[Source data]
# # # # # # #

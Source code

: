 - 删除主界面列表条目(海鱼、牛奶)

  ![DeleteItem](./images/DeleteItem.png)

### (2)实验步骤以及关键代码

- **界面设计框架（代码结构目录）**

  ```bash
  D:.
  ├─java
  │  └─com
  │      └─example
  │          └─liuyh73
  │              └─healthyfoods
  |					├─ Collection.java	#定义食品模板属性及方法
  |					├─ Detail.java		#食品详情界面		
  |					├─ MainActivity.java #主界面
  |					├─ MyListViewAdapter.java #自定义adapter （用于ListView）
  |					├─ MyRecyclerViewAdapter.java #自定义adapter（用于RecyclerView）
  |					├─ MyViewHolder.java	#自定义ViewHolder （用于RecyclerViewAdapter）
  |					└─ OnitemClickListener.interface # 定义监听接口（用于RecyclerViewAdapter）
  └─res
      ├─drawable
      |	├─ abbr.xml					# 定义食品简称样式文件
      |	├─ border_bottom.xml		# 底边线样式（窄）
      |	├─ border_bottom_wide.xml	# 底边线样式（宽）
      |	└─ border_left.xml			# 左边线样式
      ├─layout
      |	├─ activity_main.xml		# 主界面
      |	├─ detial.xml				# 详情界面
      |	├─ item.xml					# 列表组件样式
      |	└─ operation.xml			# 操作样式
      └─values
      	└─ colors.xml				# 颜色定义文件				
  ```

# # # # # # #

**Exercise**
All the records above need to be set down again exactly as they were given.

**Finished task**
Source code

: - 删除主界面列表条目(海鱼、牛奶)

  ![DeleteItem](./images/DeleteItem.png)

### (2)实验步骤以及关键代码

- **界面设计框架（代码结构目录）**

  ```bash
  D:.
  ├─java
  │  └─com
  │      └─example
  │          └─liuyh73
  │              └─healthyfoods
  |					├─ Collection.java	#定义食品模板属性及方法
  |					├─ Detail.java		#食品详情界面		
  |					├─ MainActivity.java #主界面
  |					├─ MyListViewAdapter.java #自定义adapter （用于ListView）
  |					├─ MyRecyclerViewAdapter.java #自定义adapter（用于RecyclerView）
  |					├─ MyViewHolder.java	#自定义ViewHolder （用于RecyclerViewAdapter）
  |					└─ OnitemClickListener.interface # 定义监听接口（用于RecyclerViewAdapter）
  └─res
      ├─drawable
      |	├─ abbr.xml					# 定义食品简称样式文件
      |	├─ border_bottom.xml		# 底边线样式（窄）
      |	├─ border_bottom_wide.xml	# 底边线样式（宽）
      |	└─ border_left.xml			# 左边线样式
      ├─layout
      |	├─ activity_main.xml		# 主界面
      |	├─ detial.xml				# 详情界面
      |	├─ item.xml					# 列表组件样式
      |	└─ operation.xml			# 操作样式
      └─values
      	└─ colors.xml				# 颜色定义文件				
  ```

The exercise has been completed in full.